§ Material provided:
# # #

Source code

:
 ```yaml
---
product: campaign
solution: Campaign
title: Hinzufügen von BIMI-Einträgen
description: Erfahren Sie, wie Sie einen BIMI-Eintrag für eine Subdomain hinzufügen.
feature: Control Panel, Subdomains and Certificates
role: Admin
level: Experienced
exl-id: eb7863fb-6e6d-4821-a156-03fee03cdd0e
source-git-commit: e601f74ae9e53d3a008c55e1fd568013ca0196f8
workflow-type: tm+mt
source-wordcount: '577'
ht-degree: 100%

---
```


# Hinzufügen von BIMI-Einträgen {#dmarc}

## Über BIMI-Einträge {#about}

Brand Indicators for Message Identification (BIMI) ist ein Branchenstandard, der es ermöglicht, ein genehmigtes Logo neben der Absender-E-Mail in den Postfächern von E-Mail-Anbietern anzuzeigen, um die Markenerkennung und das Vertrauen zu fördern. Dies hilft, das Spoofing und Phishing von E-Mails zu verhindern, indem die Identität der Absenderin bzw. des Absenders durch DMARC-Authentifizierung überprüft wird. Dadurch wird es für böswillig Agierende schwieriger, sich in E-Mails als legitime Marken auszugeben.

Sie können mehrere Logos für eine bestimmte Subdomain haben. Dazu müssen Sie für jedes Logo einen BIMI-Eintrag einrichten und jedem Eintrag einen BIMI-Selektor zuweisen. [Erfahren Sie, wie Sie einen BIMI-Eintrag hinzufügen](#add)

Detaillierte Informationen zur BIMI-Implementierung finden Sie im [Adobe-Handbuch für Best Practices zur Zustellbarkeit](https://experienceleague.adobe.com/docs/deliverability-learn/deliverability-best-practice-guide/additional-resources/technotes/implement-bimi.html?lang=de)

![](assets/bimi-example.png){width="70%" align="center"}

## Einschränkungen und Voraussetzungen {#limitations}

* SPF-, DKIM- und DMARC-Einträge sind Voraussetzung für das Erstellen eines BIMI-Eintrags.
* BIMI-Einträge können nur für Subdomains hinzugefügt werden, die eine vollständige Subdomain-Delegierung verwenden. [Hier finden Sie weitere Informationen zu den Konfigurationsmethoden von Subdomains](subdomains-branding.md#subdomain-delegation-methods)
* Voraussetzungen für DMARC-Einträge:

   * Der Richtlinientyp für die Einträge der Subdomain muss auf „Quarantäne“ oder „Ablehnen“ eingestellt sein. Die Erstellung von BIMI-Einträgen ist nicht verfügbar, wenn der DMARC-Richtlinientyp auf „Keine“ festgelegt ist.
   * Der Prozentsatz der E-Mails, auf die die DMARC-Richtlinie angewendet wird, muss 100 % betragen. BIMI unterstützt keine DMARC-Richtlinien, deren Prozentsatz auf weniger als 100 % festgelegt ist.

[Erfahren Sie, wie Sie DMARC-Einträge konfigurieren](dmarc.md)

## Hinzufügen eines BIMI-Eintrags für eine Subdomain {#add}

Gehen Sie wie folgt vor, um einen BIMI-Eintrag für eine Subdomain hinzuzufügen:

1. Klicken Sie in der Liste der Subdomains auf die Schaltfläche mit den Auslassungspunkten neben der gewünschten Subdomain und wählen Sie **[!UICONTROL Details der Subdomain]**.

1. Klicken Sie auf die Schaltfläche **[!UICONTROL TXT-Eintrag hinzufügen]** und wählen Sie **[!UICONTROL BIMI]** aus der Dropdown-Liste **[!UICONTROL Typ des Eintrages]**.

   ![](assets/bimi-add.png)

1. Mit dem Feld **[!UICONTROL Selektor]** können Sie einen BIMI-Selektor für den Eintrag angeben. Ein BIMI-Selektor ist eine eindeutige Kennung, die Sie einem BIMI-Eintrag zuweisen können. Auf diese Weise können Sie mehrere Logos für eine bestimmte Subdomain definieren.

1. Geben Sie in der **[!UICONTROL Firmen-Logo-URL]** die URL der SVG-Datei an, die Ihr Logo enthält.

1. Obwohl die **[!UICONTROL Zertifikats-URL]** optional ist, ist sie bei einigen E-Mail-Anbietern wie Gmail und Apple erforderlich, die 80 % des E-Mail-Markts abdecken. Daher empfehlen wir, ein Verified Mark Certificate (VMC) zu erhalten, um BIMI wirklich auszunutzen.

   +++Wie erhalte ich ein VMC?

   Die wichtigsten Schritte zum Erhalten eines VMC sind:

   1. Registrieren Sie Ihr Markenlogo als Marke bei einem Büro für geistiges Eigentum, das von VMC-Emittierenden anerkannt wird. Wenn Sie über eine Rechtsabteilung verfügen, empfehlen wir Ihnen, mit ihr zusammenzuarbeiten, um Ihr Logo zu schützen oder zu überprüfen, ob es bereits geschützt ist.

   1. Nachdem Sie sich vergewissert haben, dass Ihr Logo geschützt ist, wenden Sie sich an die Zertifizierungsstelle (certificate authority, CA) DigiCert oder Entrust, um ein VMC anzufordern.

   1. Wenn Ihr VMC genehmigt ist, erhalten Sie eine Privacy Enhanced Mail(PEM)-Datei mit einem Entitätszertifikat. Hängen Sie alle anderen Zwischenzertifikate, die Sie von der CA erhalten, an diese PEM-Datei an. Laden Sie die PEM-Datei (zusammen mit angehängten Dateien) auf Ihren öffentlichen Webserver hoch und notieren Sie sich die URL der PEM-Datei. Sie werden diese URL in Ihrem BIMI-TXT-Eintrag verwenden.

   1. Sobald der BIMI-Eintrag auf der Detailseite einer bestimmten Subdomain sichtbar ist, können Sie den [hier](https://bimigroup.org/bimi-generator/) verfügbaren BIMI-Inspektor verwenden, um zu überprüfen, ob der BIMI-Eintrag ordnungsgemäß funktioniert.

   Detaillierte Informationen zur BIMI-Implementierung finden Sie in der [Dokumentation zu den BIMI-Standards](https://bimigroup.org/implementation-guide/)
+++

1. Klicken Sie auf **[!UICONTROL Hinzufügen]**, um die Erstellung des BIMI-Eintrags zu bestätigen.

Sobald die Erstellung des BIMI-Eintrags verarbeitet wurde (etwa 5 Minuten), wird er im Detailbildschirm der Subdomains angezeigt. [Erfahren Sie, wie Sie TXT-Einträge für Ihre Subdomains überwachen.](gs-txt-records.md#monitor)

# # #

§ What you should do:
All lines from the one containing "finden Sie in" to the end of the records, both ends included, should be printed exactly and on their own.

§ Task output:
   Detaillierte Informationen zur BIMI-Implementierung finden Sie in der [Dokumentation zu den BIMI-Standards](https://bimigroup.org/implementation-guide/)
+++

1. Klicken Sie auf **[!UICONTROL Hinzufügen]**, um die Erstellung des BIMI-Eintrags zu bestätigen.

Sobald die Erstellung des BIMI-Eintrags verarbeitet wurde (etwa 5 Minuten), wird er im Detailbildschirm der Subdomains angezeigt. [Erfahren Sie, wie Sie TXT-Einträge für Ihre Subdomains überwachen.](gs-txt-records.md#monitor)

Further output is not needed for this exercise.